#### TO DO
When you write out the listing below, keep each word exactly as it stands and drop the pictures.

#### RECORDS FOR THE EXERCISE
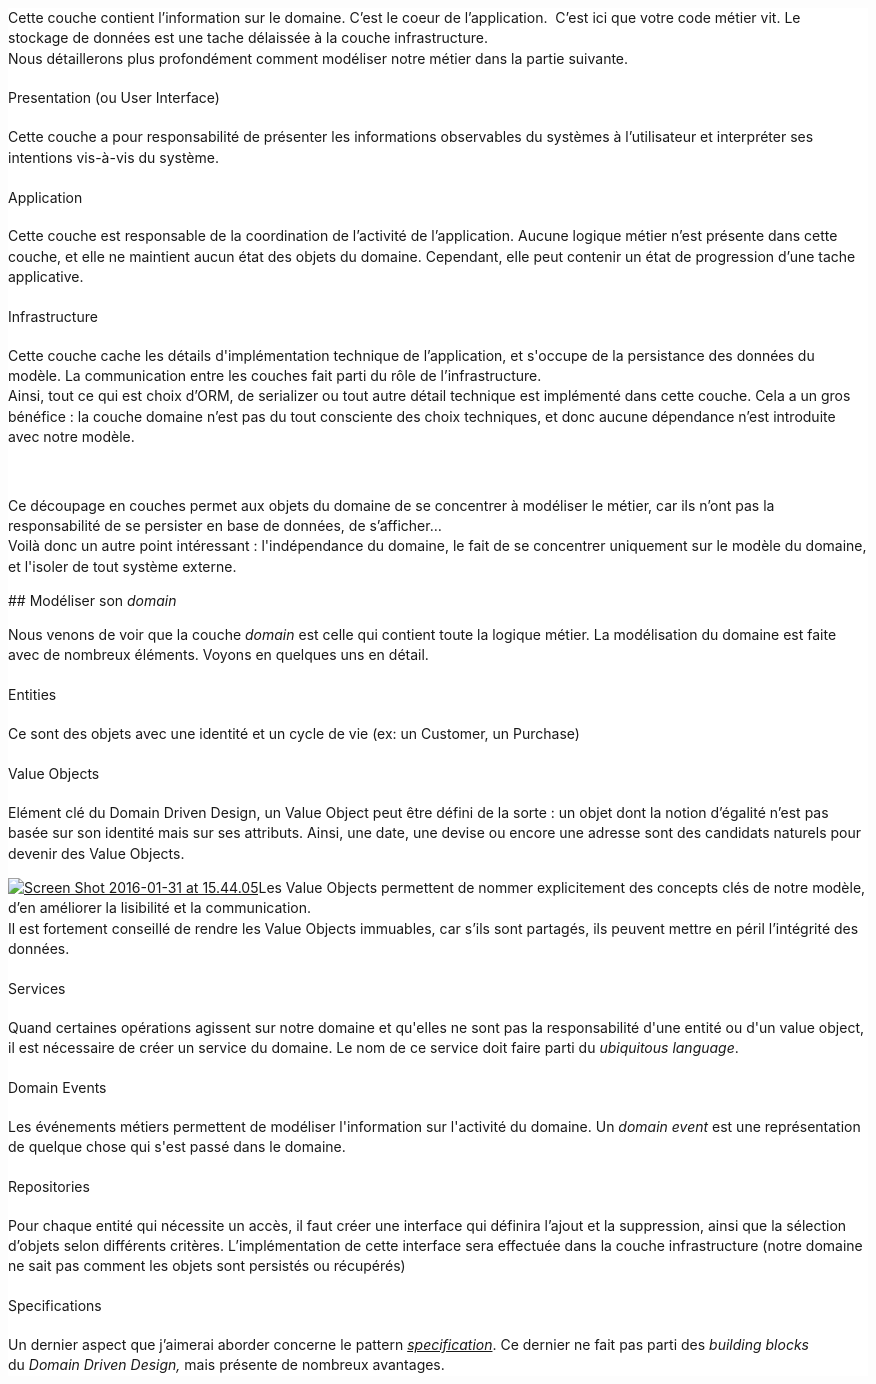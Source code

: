 <p>Cette couche contient l’information sur le domaine. C’est le coeur de l’application.  C’est ici que votre code métier vit. Le stockage de données est une tache délaissée à la couche infrastructure.<br />
Nous détaillerons plus profondément comment modéliser notre métier dans la partie suivante.</p>
<h4><span style="font-weight: 400">Presentation (ou User Interface)</span></h4>
<p><span style="font-weight: 400">Cette couche a pour responsabilité de présenter les informations observables du systèmes à l’utilisateur et interpréter ses intentions vis-à-vis du système.</span></p>
<h4><span style="font-weight: 400">Application</span></h4>
<p><span style="font-weight: 400">Cette couche est responsable de la coordination de l’activité de l’application. Aucune logique métier n’est présente dans cette couche, et elle ne maintient aucun état des objets du domaine. Cependant, elle peut contenir un état de progression d’une tache applicative.</span></p>
<h4><span style="font-weight: 400">Infrastructure</span></h4>
<p><span style="font-weight: 400">Cette couche cache les détails d'implémentation technique de l’application, et s'occupe de la persistance des données du modèle. La communication entre les couches fait parti du rôle de l’infrastructure. </span><span style="font-weight: 400"><br />
</span><span style="font-weight: 400">Ainsi, tout ce qui est choix d’ORM, de serializer ou tout autre détail technique est implémenté dans cette couche. Cela a un gros bénéfice : la couche domaine n’est pas du tout consciente des choix techniques, et donc aucune dépendance n’est introduite avec notre modèle. </span></p>
<p>&nbsp;</p>
<p><span style="font-weight: 400">Ce découpage en couches permet aux objets du domaine de se concentrer à modéliser le métier, car ils n’ont pas la responsabilité de se persister en base de données, de s’afficher…</span><span style="font-weight: 400"><br />
</span><span style="font-weight: 400">Voilà donc un autre point intéressant : l'indépendance du domaine, le fait de se concentrer uniquement sur le modèle du domaine, et l'isoler de tout système externe.</span></p>
## <span style="font-weight: 400">Modéliser son </span><i><span style="font-weight: 400">domain</span></i>
<p><span style="font-weight: 400">Nous venons de voir que la couche </span><i><span style="font-weight: 400">domain </span></i><span style="font-weight: 400">est celle qui contient toute la logique métier. La modélisation du domaine est faite avec de nombreux éléments. Voyons en quelques uns en détail.</span></p>
<h4><span style="font-weight: 400">Entities</span></h4>
<p><span style="font-weight: 400">Ce sont des objets avec une identité et un cycle de vie (ex: un Customer, un Purchase)</span></p>
<h4><span style="font-weight: 400">Value Objects</span></h4>
<p><span style="font-weight: 400">Elément clé du Domain Driven Design, un Value Object peut être défini de la sorte : un objet dont la notion d’égalité n’est pas basée sur son identité mais sur ses attributs. Ainsi, une date, une devise ou encore une adresse sont des candidats naturels pour devenir des Value Objects.</span></p>
<p><span style="font-weight: 400"><a href="http://blog.eleven-labs.com/wp-content/uploads/2016/01/Screen-Shot-2016-01-31-at-15.44.05.png"><img class="size-medium wp-image-1567 aligncenter" src="http://blog.eleven-labs.com/wp-content/uploads/2016/01/Screen-Shot-2016-01-31-at-15.44.05-300x173.png" alt="Screen Shot 2016-01-31 at 15.44.05" width="300" height="173" /></a></span><span style="font-weight: 400">Les Value Objects permettent de nommer explicitement des concepts clés de notre modèle, d’en améliorer la lisibilité et la communication.</span><span style="font-weight: 400"><br />
</span><span style="font-weight: 400">Il est fortement conseillé de rendre les Value Objects immuables, car s’ils sont partagés, ils peuvent mettre en péril l’intégrité des données.</span></p>
<h4><span style="font-weight: 400">Services</span></h4>
<p><span style="font-weight: 400">Quand certaines opérations agissent sur notre domaine et qu'elles ne sont pas la responsabilité d'une entité ou d'un value object, il est nécessaire de créer un service du domaine. Le nom de ce service doit faire parti du <em>ubiquitous language</em>.</span></p>
<h4><span style="font-weight: 400">Domain Events</span></h4>
<p>Les événements métiers permettent de modéliser l'information sur l'activité du domaine. Un <em>domain event </em>est une représentation de quelque chose qui s'est passé dans le domaine.</p>
<h4><span style="font-weight: 400">Repositories</span></h4>
<p><span style="font-weight: 400">Pour chaque entité qui nécessite un accès, il faut créer une interface qui définira l’ajout et la suppression, ainsi que la sélection d’objets selon différents critères. L’implémentation de cette interface sera effectuée dans la couche infrastructure (notre domaine ne sait pas comment les objets sont persistés ou récupérés)</span></p>
<h4><span style="font-weight: 400">Specifications</span></h4>
<p><span style="font-weight: 400">Un dernier aspect que j’aimerai aborder concerne le pattern </span><i><span style="font-weight: 400"><a href="http://martinfowler.com/apsupp/spec.pdf" target="_blank">specification</a></span></i><span style="font-weight: 400">. Ce dernier ne fait pas parti des <em>building blocks</em> du <em>Domain Driven Design,</em> mais présente de nombreux avantages.<br />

#### RESPONSE TO THE EXERCISE
Source code

: <p>Cette couche contient l’information sur le domaine. C’est le coeur de l’application.  C’est ici que votre code métier vit. Le stockage de données est une tache délaissée à la couche infrastructure.<br />
Nous détaillerons plus profondément comment modéliser notre métier dans la partie suivante.</p>
<h4><span style="font-weight: 400">Presentation (ou User Interface)</span></h4>
<p><span style="font-weight: 400">Cette couche a pour responsabilité de présenter les informations observables du systèmes à l’utilisateur et interpréter ses intentions vis-à-vis du système.</span></p>
<h4><span style="font-weight: 400">Application</span></h4>
<p><span style="font-weight: 400">Cette couche est responsable de la coordination de l’activité de l’application. Aucune logique métier n’est présente dans cette couche, et elle ne maintient aucun état des objets du domaine. Cependant, elle peut contenir un état de progression d’une tache applicative.</span></p>
<h4><span style="font-weight: 400">Infrastructure</span></h4>
<p><span style="font-weight: 400">Cette couche cache les détails d'implémentation technique de l’application, et s'occupe de la persistance des données du modèle. La communication entre les couches fait parti du rôle de l’infrastructure. </span><span style="font-weight: 400"><br />
</span><span style="font-weight: 400">Ainsi, tout ce qui est choix d’ORM, de serializer ou tout autre détail technique est implémenté dans cette couche. Cela a un gros bénéfice : la couche domaine n’est pas du tout consciente des choix techniques, et donc aucune dépendance n’est introduite avec notre modèle. </span></p>
<p>&nbsp;</p>
<p><span style="font-weight: 400">Ce découpage en couches permet aux objets du domaine de se concentrer à modéliser le métier, car ils n’ont pas la responsabilité de se persister en base de données, de s’afficher…</span><span style="font-weight: 400"><br />
</span><span style="font-weight: 400">Voilà donc un autre point intéressant : l'indépendance du domaine, le fait de se concentrer uniquement sur le modèle du domaine, et l'isoler de tout système externe.</span></p>
## <span style="font-weight: 400">Modéliser son </span><i><span style="font-weight: 400">domain</span></i>
<p><span style="font-weight: 400">Nous venons de voir que la couche </span><i><span style="font-weight: 400">domain </span></i><span style="font-weight: 400">est celle qui contient toute la logique métier. La modélisation du domaine est faite avec de nombreux éléments. Voyons en quelques uns en détail.</span></p>
<h4><span style="font-weight: 400">Entities</span></h4>
<p><span style="font-weight: 400">Ce sont des objets avec une identité et un cycle de vie (ex: un Customer, un Purchase)</span></p>
<h4><span style="font-weight: 400">Value Objects</span></h4>
<p><span style="font-weight: 400">Elément clé du Domain Driven Design, un Value Object peut être défini de la sorte : un objet dont la notion d’égalité n’est pas basée sur son identité mais sur ses attributs. Ainsi, une date, une devise ou encore une adresse sont des candidats naturels pour devenir des Value Objects.</span></p>
<p><span style="font-weight: 400"><a href="http://blog.eleven-labs.com/wp-content/uploads/2016/01/Screen-Shot-2016-01-31-at-15.44.05.png"><img class="size-medium wp-image-1567 aligncenter" src="http://blog.eleven-labs.com/wp-content/uploads/2016/01/Screen-Shot-2016-01-31-at-15.44.05-300x173.png" alt="Screen Shot 2016-01-31 at 15.44.05" width="300" height="173" /></a></span><span style="font-weight: 400">Les Value Objects permettent de nommer explicitement des concepts clés de notre modèle, d’en améliorer la lisibilité et la communication.</span><span style="font-weight: 400"><br />
</span><span style="font-weight: 400">Il est fortement conseillé de rendre les Value Objects immuables, car s’ils sont partagés, ils peuvent mettre en péril l’intégrité des données.</span></p>
<h4><span style="font-weight: 400">Services</span></h4>
<p><span style="font-weight: 400">Quand certaines opérations agissent sur notre domaine et qu'elles ne sont pas la responsabilité d'une entité ou d'un value object, il est nécessaire de créer un service du domaine. Le nom de ce service doit faire parti du <em>ubiquitous language</em>.</span></p>
<h4><span style="font-weight: 400">Domain Events</span></h4>
<p>Les événements métiers permettent de modéliser l'information sur l'activité du domaine. Un <em>domain event </em>est une représentation de quelque chose qui s'est passé dans le domaine.</p>
<h4><span style="font-weight: 400">Repositories</span></h4>
<p><span style="font-weight: 400">Pour chaque entité qui nécessite un accès, il faut créer une interface qui définira l’ajout et la suppression, ainsi que la sélection d’objets selon différents critères. L’implémentation de cette interface sera effectuée dans la couche infrastructure (notre domaine ne sait pas comment les objets sont persistés ou récupérés)</span></p>
<h4><span style="font-weight: 400">Specifications</span></h4>
<p><span style="font-weight: 400">Un dernier aspect que j’aimerai aborder concerne le pattern </span><i><span style="font-weight: 400"><a href="http://martinfowler.com/apsupp/spec.pdf" target="_blank">specification</a></span></i><span style="font-weight: 400">. Ce dernier ne fait pas parti des <em>building blocks</em> du <em>Domain Driven Design,</em> mais présente de nombreux avantages.<br />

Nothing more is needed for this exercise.